*** Begin section ***

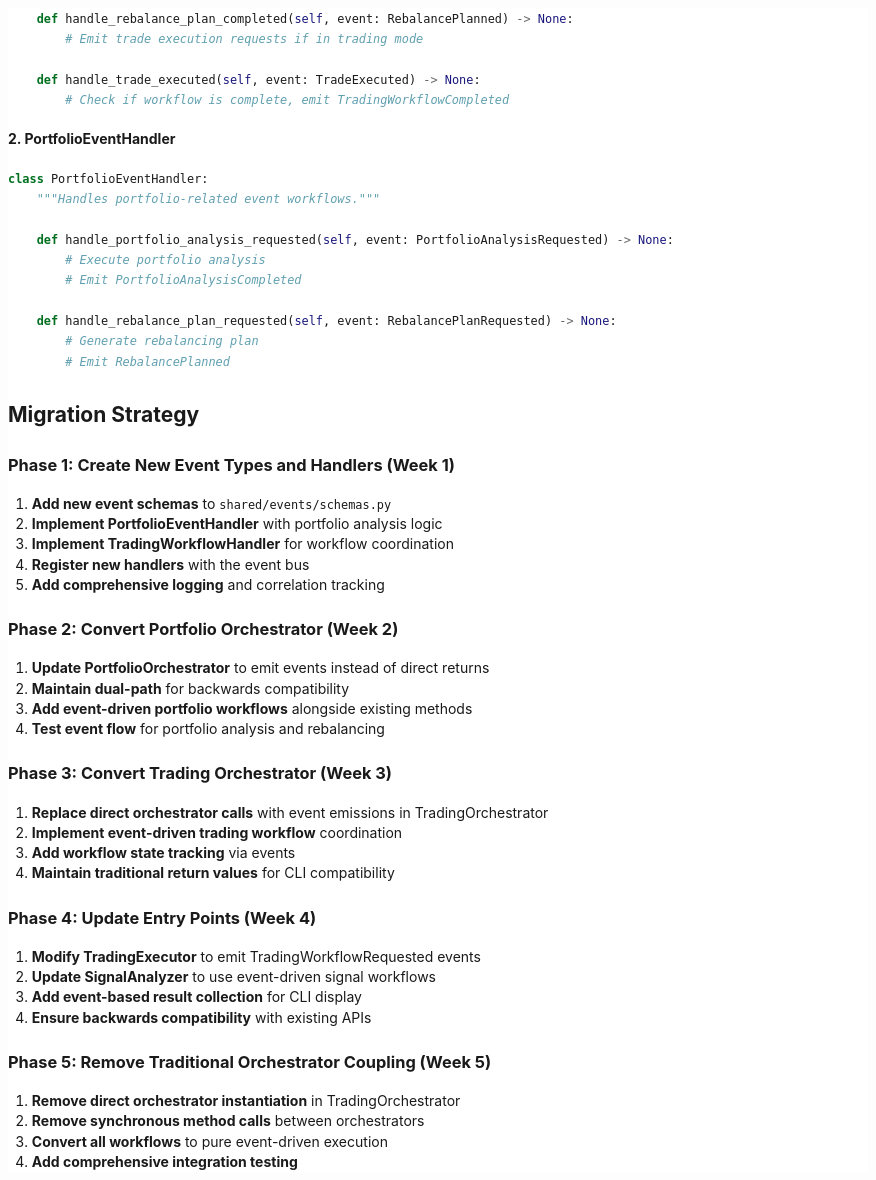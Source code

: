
 ```python
    def handle_rebalance_plan_completed(self, event: RebalancePlanned) -> None:
        # Emit trade execution requests if in trading mode
        
    def handle_trade_executed(self, event: TradeExecuted) -> None:
        # Check if workflow is complete, emit TradingWorkflowCompleted
```

#### 2. PortfolioEventHandler
```python
class PortfolioEventHandler:
    """Handles portfolio-related event workflows."""
    
    def handle_portfolio_analysis_requested(self, event: PortfolioAnalysisRequested) -> None:
        # Execute portfolio analysis
        # Emit PortfolioAnalysisCompleted
        
    def handle_rebalance_plan_requested(self, event: RebalancePlanRequested) -> None:
        # Generate rebalancing plan
        # Emit RebalancePlanned
```

## Migration Strategy

### Phase 1: Create New Event Types and Handlers (Week 1)
1. **Add new event schemas** to `shared/events/schemas.py`
2. **Implement PortfolioEventHandler** with portfolio analysis logic
3. **Implement TradingWorkflowHandler** for workflow coordination
4. **Register new handlers** with the event bus
5. **Add comprehensive logging** and correlation tracking

### Phase 2: Convert Portfolio Orchestrator (Week 2)
1. **Update PortfolioOrchestrator** to emit events instead of direct returns
2. **Maintain dual-path** for backwards compatibility
3. **Add event-driven portfolio workflows** alongside existing methods
4. **Test event flow** for portfolio analysis and rebalancing

### Phase 3: Convert Trading Orchestrator (Week 3)
1. **Replace direct orchestrator calls** with event emissions in TradingOrchestrator
2. **Implement event-driven trading workflow** coordination
3. **Add workflow state tracking** via events
4. **Maintain traditional return values** for CLI compatibility

### Phase 4: Update Entry Points (Week 4)
1. **Modify TradingExecutor** to emit TradingWorkflowRequested events
2. **Update SignalAnalyzer** to use event-driven signal workflows
3. **Add event-based result collection** for CLI display
4. **Ensure backwards compatibility** with existing APIs

### Phase 5: Remove Traditional Orchestrator Coupling (Week 5)
1. **Remove direct orchestrator instantiation** in TradingOrchestrator
2. **Remove synchronous method calls** between orchestrators
3. **Convert all workflows** to pure event-driven execution
4. **Add comprehensive integration testing**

*** End section ***

Task details: Reproduce exactly, and with no other material, the lines between those holding "2. **Maintain dual-path**" and "### Phase 3: Convert", inclusive.

Exercise output:
2. **Maintain dual-path** for backwards compatibility
3. **Add event-driven portfolio workflows** alongside existing methods
4. **Test event flow** for portfolio analysis and rebalancing

### Phase 3: Convert Trading Orchestrator (Week 3)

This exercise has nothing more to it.